Last weekend, I spent two days in Danbury Hospital with blood clots in my leg and lungs. “It was a very dangerous situation,’’ said my primary care physician, Dr. Byron Thomas. “You’re a lucky man.”
The path that steered me to seek medical attention came from running. In late February, I planned a run approaching 12 miles. Every Sunday, I ran double-digit mileage for training. I believed my fitness level was as good as it ever has been.
This time, though, I couldn’t finish 3 miles. I tried everything to continue. I walked to regroup, but it yielded little. I finished 5 miles and figured it was fatigue.

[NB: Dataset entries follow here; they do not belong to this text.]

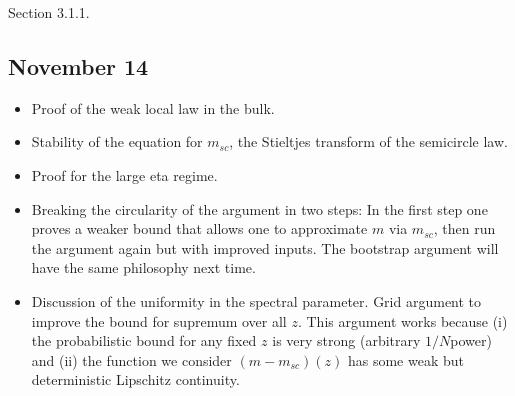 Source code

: \documentclass[letterpaper,10pt,english]{sphinxhowto}
\begin{document}
\sphinxAtStartPar
{}  Section 3.1.1.


\subsection{November 14}
\label{\detokenize{teaching/random_matrices_2017:november-14}}\begin{itemize}
\item {} 
\sphinxAtStartPar
Proof of the weak local law in the bulk.

\item {} 
\sphinxAtStartPar
Stability of the equation for \(m_{sc}\), the Stieltjes transform of the semicircle law.

\item {} 
\sphinxAtStartPar
Proof for the large eta regime.

\item {} 
\sphinxAtStartPar
Breaking the circularity of the argument in two steps: In the first step one proves a weaker bound that allows one to approximate \(m\) via \(m_{sc}\), then run the argument again but with improved inputs. The bootstrap argument will have the same philosophy next time.

\item {} 
\sphinxAtStartPar
Discussion of the uniformity in the spectral parameter. Grid argument to improve the bound for supremum over all \(z\). This argument works because (i) the probabilistic bound for any fixed \(z\) is very strong (arbitrary \(1/N\)\sphinxhyphen{}power) and (ii) the function we consider \((m-m_{sc})(z)\) has some weak but deterministic Lipschitz continuity.

\end{itemize}
\end{document}

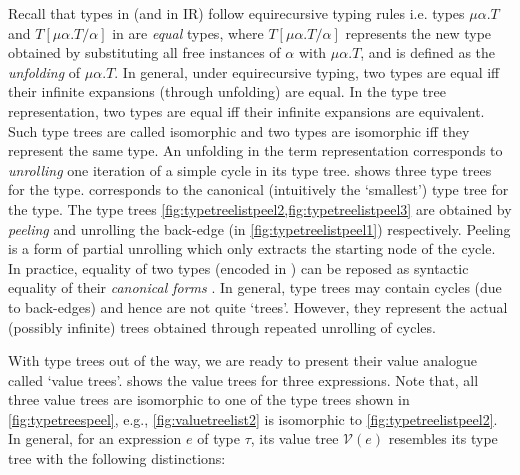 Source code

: 

Recall that types in \SpecL{} (and in IR) follow equirecursive typing rules i.e. types
$\mu \alpha. T$ and $T[\mu \alpha. T/\alpha]$ in \typegrammar{} are {\em equal} types,
where $T[\mu \alpha. T/\alpha]$ represents the new type obtained by substituting all free
instances of $\alpha$ with $\mu \alpha. T$, and is defined as the {\em unfolding} of $\mu \alpha. T$.
In general, under equirecursive typing, two types are equal iff their infinite expansions (through unfolding) are equal.
In the type tree representation, two types are equal iff their infinite expansions are equivalent.
Such type trees are called isomorphic and two types are isomorphic iff they represent the same type.
An unfolding in the term representation corresponds to {\em unrolling} one iteration of a simple cycle in its type tree.
 shows three type trees for the  type.
 corresponds to the canonical (intuitively the `smallest') type tree for the  type.
The type trees \cref{fig:typetreelistpeel2,fig:typetreelistpeel3} are obtained by {\em peeling} and unrolling
the back-edge  (in \cref{fig:typetreelistpeel1}) respectively.
Peeling is a form of partial unrolling which only extracts the starting node of the cycle.
In practice, equality of two types (encoded in \typegrammar{}) can be reposed as syntactic
equality of their {\em canonical forms} \cite{canonicalrecursivetypes}.
In general, type trees may contain cycles (due to back-edges) and hence are not quite `trees'.
However, they represent the actual (possibly infinite) trees obtained through repeated unrolling of cycles.



With type trees out of the way, we are ready to present their value analogue called `value trees'.
 shows the value trees for three  expressions.
Note that, all three value trees are isomorphic to one of the
 type trees shown in \cref{fig:typetreespeel}, e.g.,
\cref{fig:valuetreelist2} is isomorphic to \cref{fig:typetreelistpeel2}.
In general, for an expression $e$ of type $\tau$, its value tree $\mathcal{V}(e)$ resembles
its type tree with the following distinctions:

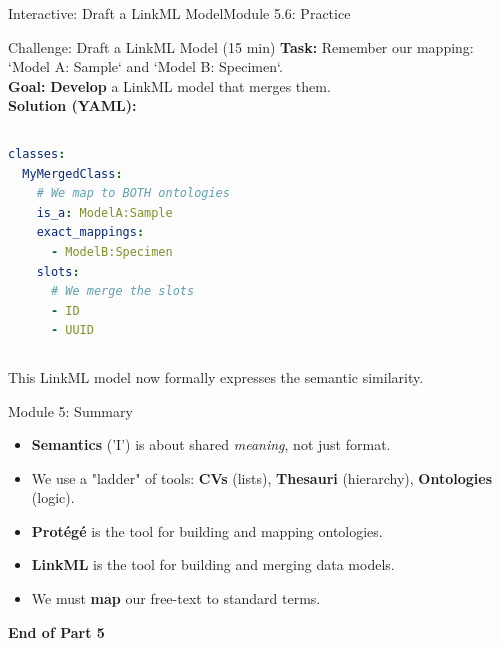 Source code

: \begin{frame}[fragile]{Interactive: Draft a LinkML Model}{Module 5.6: Practice}
    \begin{block}{Challenge: Draft a LinkML Model (15 min)}
        \textbf{Task:} Remember our mapping: `Model A: Sample` and `Model B: Specimen`. \\
        \pause
        \textbf{Goal:} \textbf{Develop} a LinkML model that merges them. \\
        \pause
        \textbf{Solution (YAML):}
        \begin{columns}
\begin{lstlisting}[language=yaml]
classes:
  MyMergedClass:
    # We map to BOTH ontologies
    is_a: ModelA:Sample
    exact_mappings:
      - ModelB:Specimen
    slots:
      # We merge the slots
      - ID
      - UUID
\end{lstlisting}

        \end{columns}
        \pause
        This LinkML model now formally expresses the semantic similarity.
    \end{block}
\end{frame}

\begin{frame}{Module 5: Summary}
    \begin{itemize}
        \item \textbf{Semantics} ('I') is about shared \emph{meaning}, not just format.
        \item We use a "ladder" of tools: \textbf{CVs} (lists), \textbf{Thesauri} (hierarchy), \textbf{Ontologies} (logic).
        \item \textbf{Protégé} is the tool for building and mapping ontologies.
        \item \textbf{LinkML} is the tool for building and merging data models.
        \item We must \textbf{map} our free-text to standard terms.
    \end{itemize}
    \vfill
    \begin{center}
        \textbf{End of Part 5}
    \end{center}
\end{frame}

After a week of similarly lackluster workouts, I decided to stop for a week. I thought a long winter of training had caught up with me. After a day or two, my left calf become considerably swollen. I finally set up an appointment with Dr. Thomas – which is tantamount to waving the white flag for me – and sought his opinion.
He immediately figured clots had returned. I had endured clotting two years ago but thought we had the problem solved. I came off of thinners late last year. There were no indicators that clots would return.
After a scan of my left leg revealed deep venous thrombosis (DVTs), Thomas asked that I go to the emergency room for a chest scan to be certain clots had not spread to my lungs. I figured I’d be home that night. An MRI of my chest revealed multiple clots in my lungs. I wasn’t going anywhere. I stayed in the hospital for two days and am on blood thinners, probably for life. Doctors are unsure why the clots returned.
This is not the first time running saved me from serious health situations. When I had clots two years ago, I endured leg pain for nearly a month before figuring out, finally, that it was unrelated to running. On two other instances, I didn’t feel quite right in training and decided to get medical attention. Potentially serious situations were warded off by prompt attention.
Many espouse the benefits of fitness. For me, it has been helpful in knowing when things are right or wrong. I'm fortunate my relationship with running has endured all these years. I don’t know where I’d be without it.